[Saved data entries]
::::
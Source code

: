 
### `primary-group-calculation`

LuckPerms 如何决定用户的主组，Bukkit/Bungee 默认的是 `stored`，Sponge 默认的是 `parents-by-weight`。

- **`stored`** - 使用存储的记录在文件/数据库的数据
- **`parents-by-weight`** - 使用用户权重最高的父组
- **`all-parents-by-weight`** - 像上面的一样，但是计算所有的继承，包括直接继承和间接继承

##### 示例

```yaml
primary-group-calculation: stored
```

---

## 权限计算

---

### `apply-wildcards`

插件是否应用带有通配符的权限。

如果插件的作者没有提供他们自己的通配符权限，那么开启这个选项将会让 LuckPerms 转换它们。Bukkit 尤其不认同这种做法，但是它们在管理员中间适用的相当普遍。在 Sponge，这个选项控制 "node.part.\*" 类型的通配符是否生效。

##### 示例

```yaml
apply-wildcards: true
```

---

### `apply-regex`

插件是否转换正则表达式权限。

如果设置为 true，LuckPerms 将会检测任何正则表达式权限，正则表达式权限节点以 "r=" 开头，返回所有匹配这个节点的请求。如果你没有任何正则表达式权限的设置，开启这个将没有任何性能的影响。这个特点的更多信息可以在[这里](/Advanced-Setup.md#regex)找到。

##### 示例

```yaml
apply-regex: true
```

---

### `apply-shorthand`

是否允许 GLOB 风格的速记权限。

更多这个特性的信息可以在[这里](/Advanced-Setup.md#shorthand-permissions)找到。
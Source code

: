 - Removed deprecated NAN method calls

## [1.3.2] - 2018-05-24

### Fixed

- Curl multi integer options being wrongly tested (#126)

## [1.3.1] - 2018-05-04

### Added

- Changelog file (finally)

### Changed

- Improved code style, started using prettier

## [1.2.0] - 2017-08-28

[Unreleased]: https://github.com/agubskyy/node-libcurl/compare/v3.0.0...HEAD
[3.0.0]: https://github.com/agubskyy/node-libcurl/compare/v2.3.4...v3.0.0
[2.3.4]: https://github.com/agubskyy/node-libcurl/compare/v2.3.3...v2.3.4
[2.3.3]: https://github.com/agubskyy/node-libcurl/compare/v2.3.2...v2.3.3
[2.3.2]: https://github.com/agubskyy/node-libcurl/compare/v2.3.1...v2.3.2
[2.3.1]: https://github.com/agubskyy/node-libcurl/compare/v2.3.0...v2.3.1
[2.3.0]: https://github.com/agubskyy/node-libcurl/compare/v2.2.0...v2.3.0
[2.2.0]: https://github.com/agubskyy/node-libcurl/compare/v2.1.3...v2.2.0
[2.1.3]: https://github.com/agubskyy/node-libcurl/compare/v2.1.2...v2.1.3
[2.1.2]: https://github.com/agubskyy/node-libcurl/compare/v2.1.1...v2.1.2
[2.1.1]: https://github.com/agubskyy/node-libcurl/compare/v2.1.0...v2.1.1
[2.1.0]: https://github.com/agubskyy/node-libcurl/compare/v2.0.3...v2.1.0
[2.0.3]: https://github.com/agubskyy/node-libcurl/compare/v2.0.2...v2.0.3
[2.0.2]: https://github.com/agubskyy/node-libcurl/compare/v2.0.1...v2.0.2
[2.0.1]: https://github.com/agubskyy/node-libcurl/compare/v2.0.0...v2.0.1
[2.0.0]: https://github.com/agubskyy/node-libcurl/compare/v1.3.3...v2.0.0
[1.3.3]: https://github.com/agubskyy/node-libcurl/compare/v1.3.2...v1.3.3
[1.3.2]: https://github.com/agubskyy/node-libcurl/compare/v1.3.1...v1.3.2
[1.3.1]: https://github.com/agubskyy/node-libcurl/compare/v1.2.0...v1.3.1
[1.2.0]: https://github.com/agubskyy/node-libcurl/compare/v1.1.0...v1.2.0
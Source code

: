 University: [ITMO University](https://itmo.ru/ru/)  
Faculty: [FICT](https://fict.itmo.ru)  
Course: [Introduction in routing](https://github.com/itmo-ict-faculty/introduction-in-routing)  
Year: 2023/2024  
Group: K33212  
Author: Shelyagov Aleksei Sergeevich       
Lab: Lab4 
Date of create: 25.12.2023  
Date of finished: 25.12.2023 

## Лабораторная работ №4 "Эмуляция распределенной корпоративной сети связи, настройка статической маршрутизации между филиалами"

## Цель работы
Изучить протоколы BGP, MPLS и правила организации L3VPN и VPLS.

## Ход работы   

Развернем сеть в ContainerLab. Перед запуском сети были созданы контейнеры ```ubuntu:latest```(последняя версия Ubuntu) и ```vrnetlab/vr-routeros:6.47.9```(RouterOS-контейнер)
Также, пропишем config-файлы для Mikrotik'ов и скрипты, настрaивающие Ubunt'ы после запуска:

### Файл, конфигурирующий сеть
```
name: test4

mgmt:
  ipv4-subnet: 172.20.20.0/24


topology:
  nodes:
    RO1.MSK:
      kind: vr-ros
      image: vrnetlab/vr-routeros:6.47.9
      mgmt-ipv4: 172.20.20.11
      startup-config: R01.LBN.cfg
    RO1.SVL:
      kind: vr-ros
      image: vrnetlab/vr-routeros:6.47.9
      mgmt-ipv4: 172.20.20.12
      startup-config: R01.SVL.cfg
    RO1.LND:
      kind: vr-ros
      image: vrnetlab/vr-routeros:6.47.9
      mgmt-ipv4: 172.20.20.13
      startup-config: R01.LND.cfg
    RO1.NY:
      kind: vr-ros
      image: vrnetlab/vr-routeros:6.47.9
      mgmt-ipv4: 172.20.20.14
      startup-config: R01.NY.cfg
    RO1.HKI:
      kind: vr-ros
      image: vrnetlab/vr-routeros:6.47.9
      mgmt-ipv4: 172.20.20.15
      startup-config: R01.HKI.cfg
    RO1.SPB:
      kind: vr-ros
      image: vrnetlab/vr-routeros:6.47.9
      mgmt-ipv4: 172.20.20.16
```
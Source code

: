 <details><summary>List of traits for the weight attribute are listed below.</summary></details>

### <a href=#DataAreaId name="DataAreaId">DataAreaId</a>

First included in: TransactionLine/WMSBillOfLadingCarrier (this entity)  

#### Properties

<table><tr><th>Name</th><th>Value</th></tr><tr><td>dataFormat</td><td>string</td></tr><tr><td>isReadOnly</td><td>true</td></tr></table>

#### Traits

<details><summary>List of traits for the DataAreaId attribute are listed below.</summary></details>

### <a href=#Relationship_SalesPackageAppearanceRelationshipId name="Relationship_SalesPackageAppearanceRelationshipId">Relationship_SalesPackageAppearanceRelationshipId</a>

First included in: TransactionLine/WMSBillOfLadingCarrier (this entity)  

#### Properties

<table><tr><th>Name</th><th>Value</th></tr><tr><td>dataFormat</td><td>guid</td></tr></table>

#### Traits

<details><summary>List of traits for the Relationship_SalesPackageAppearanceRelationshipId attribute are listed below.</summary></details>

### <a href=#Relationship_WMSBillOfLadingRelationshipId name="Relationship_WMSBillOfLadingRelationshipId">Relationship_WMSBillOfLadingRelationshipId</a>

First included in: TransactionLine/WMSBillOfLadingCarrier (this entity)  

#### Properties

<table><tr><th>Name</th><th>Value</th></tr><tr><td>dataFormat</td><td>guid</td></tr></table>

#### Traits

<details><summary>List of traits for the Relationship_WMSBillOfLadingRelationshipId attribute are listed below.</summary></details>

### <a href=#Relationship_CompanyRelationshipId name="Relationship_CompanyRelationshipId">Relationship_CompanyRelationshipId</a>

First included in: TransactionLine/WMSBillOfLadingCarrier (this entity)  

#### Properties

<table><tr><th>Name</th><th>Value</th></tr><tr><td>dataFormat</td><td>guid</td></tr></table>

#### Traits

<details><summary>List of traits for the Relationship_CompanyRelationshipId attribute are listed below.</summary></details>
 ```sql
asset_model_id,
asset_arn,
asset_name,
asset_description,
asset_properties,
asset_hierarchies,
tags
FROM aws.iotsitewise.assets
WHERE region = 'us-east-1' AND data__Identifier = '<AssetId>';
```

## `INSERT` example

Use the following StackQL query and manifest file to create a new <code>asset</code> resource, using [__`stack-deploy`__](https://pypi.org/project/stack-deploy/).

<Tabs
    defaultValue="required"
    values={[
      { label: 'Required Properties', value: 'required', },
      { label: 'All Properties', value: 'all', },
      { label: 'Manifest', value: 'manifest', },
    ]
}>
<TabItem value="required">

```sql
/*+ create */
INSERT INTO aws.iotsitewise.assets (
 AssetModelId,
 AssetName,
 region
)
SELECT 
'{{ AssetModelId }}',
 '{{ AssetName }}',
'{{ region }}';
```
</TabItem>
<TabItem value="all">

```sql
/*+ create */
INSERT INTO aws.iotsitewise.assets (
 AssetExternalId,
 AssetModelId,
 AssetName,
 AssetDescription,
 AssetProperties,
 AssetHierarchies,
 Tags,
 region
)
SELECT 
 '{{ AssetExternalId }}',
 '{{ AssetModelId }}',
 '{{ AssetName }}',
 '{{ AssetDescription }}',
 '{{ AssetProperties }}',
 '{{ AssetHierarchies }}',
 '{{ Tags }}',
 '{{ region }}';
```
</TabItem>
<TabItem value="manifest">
::::
#### WHAT THE TASK ASKS
In the records above, locate every line with the string "Sponge" and copy it.

#### SOLVED EXERCISE
LuckPerms 如何决定用户的主组，Bukkit/Bungee 默认的是 `stored`，Sponge 默认的是 `parents-by-weight`。
如果插件的作者没有提供他们自己的通配符权限，那么开启这个选项将会让 LuckPerms 转换它们。Bukkit 尤其不认同这种做法，但是它们在管理员中间适用的相当普遍。在 Sponge，这个选项控制 "node.part.\*" 类型的通配符是否生效。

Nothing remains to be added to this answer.